Entsprechend dringend wäre daher der Einstieg eines neuen Geldgebers. Doch etliche Interessenten sollen sich aus dem Verkaufsprozess verabschiedet haben, heißt es im Unternehmensumfeld. Zu scharf trifft der Gegenwind, der die gesamte Bekleidungsbranche durcheinander wirbelt, das angeschlagene Unternehmen. „Vor allem das Marktumfeld“ im wichtigen Textilbereich, sei „momentan schwierig“, sagt Piepenburg.

Womit Strauss Geld macht

Stürmische Zeiten für den Traditionshändler, dessen Geschichte vor 114 Jahren in Düsseldorf begann. Damals eröffnen die Eheleute Maria und Heinrich Strauss ihr Geschäft für „Kurz-, Weiß- und Wollwaren". Sie offerieren ihren Kundinnen all jene Dinge, die gebraucht wurden um Strümpfe zu stopfen und Pullover und Hosen auszubessern. 1989 trennt sich die Gründerfamilie vom Unternehmen und verkauft es an den langjährigen Mitarbeiter Peter Geringhoff. Ihm gelingt das Kunststück, Strauss als bundesweite Marke zu etablieren und mit einem frischen Konzept neue Kunden anzusprechen.
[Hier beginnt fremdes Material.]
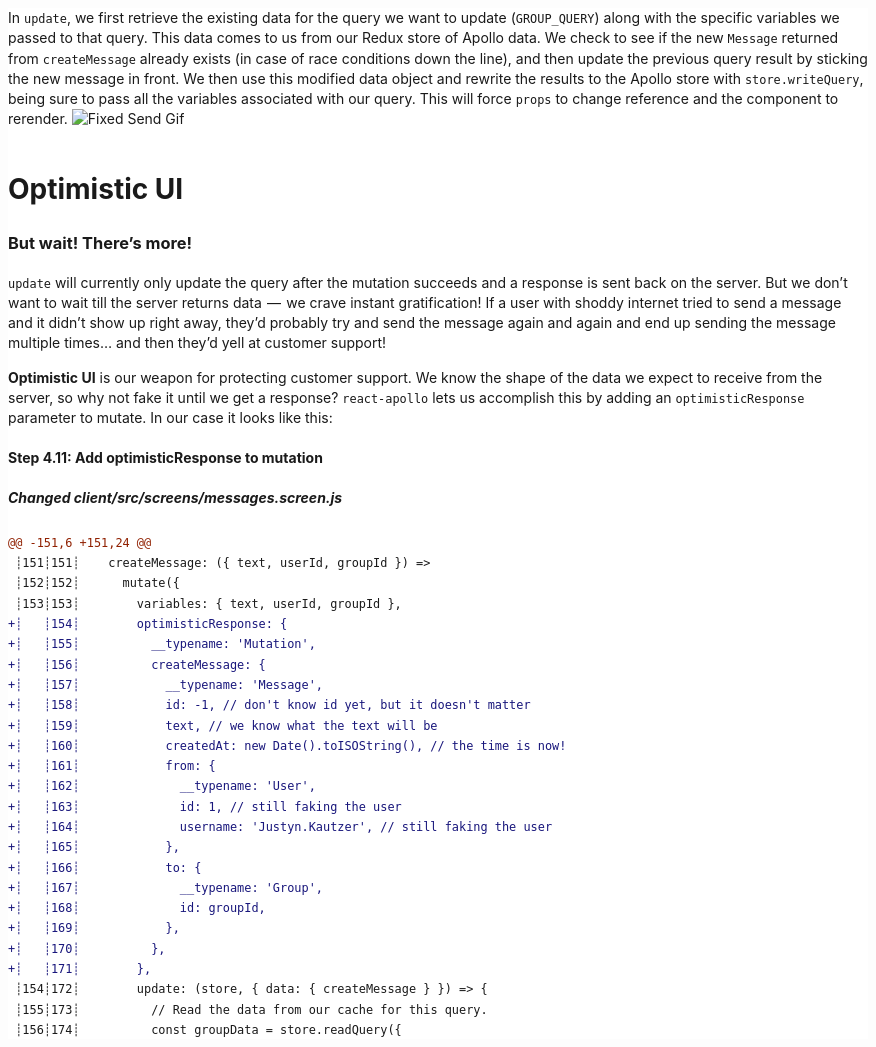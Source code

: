 [}]: #

In `update`, we first retrieve the existing data for the query we want to update (`GROUP_QUERY`) along with the specific variables we passed to that query. This data comes to us from our Redux store of Apollo data. We check to see if the new `Message` returned from `createMessage` already exists (in case of race conditions down the line), and then update the previous query result by sticking the new message in front. We then use this modified data object and rewrite the results to the Apollo store with `store.writeQuery`, being sure to pass all the variables associated with our query. This will force `props` to change reference and the component to rerender. ![Fixed Send Gif](https://s3-us-west-1.amazonaws.com/tortilla/chatty/step4-10.gif)

# Optimistic UI
### But wait! There’s more!
`update` will currently only update the query after the mutation succeeds and a response is sent back on the server. But we don’t want to wait till the server returns data  —  we crave instant gratification! If a user with shoddy internet tried to send a message and it didn’t show up right away, they’d probably try and send the message again and again and end up sending the message multiple times… and then they’d yell at customer support!

**Optimistic UI** is our weapon for protecting customer support. We know the shape of the data we expect to receive from the server, so why not fake it until we get a response? `react-apollo` lets us accomplish this by adding an `optimisticResponse` parameter to mutate. In our case it looks like this:

[{]: <helper> (diffStep 4.11)

#### Step 4.11: Add optimisticResponse to mutation

##### Changed client&#x2F;src&#x2F;screens&#x2F;messages.screen.js
```diff
@@ -151,6 +151,24 @@
 ┊151┊151┊    createMessage: ({ text, userId, groupId }) =>
 ┊152┊152┊      mutate({
 ┊153┊153┊        variables: { text, userId, groupId },
+┊   ┊154┊        optimisticResponse: {
+┊   ┊155┊          __typename: 'Mutation',
+┊   ┊156┊          createMessage: {
+┊   ┊157┊            __typename: 'Message',
+┊   ┊158┊            id: -1, // don't know id yet, but it doesn't matter
+┊   ┊159┊            text, // we know what the text will be
+┊   ┊160┊            createdAt: new Date().toISOString(), // the time is now!
+┊   ┊161┊            from: {
+┊   ┊162┊              __typename: 'User',
+┊   ┊163┊              id: 1, // still faking the user
+┊   ┊164┊              username: 'Justyn.Kautzer', // still faking the user
+┊   ┊165┊            },
+┊   ┊166┊            to: {
+┊   ┊167┊              __typename: 'Group',
+┊   ┊168┊              id: groupId,
+┊   ┊169┊            },
+┊   ┊170┊          },
+┊   ┊171┊        },
 ┊154┊172┊        update: (store, { data: { createMessage } }) => {
 ┊155┊173┊          // Read the data from our cache for this query.
 ┊156┊174┊          const groupData = store.readQuery({
```


[//]: # (head-end)
[{]: <helper> (diffStep 4.1)
[{]: <helper> (diffStep 4.2)
[{]: <helper> (diffStep 4.3 files="client/src/components/message-input.component.js")
[{]: <helper> (diffStep 4.4)
[{]: <helper> (diffStep 4.5)
[{]: <helper> (diffStep 4.6)
[{]: <helper> (diffStep 4.7)
[{]: <helper> (diffStep 4.8)
[{]: <helper> (diffStep 4.9)
[{]: <helper> (diffStep "4.10")
[{]: <helper> (diffStep 4.12)
[{]: <helper> (diffStep 4.13)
Unterwäsche und Gartenmöbel

Ein bisschen Butlers, ein Teil Tchibo, ein Hauch Hussel – so lässt sich die Strauss‘sche Strategie seither umreißen. Geringhoff bringt einen bunten Warenmix aus Aktionsartikeln wie Gartenstühlen und Golfschlägern kombiniert mit Sortimentsklassikern wie Unterwäsche und Mandelgebäck in die Filialen.

Das Kalkül: Der stete Produktwechsel treibt die überwiegend weibliche Kundschaft in die Läden - allein schon, um zu schauen, was es wieder Neues gibt. Die Strategie geht auf. Strauss beschäftigt unter Geringhoff mehr als 2000 Mitarbeiter, das Unternehmen setzt rund 280 Millionen Euro um und gilt der Branche als Vorbild.

Wolfgang Urban, damals Chef des Wettbewerbers KarstadtQuelle, lobt im Jahr 2002: „Strauss ist einer der innovativsten Filialisten.“ Heute ist KarstadtQuelle Geschichte und das einstige Erfolgsmodell Strauss manövriert gefährlich nah am Abgrund.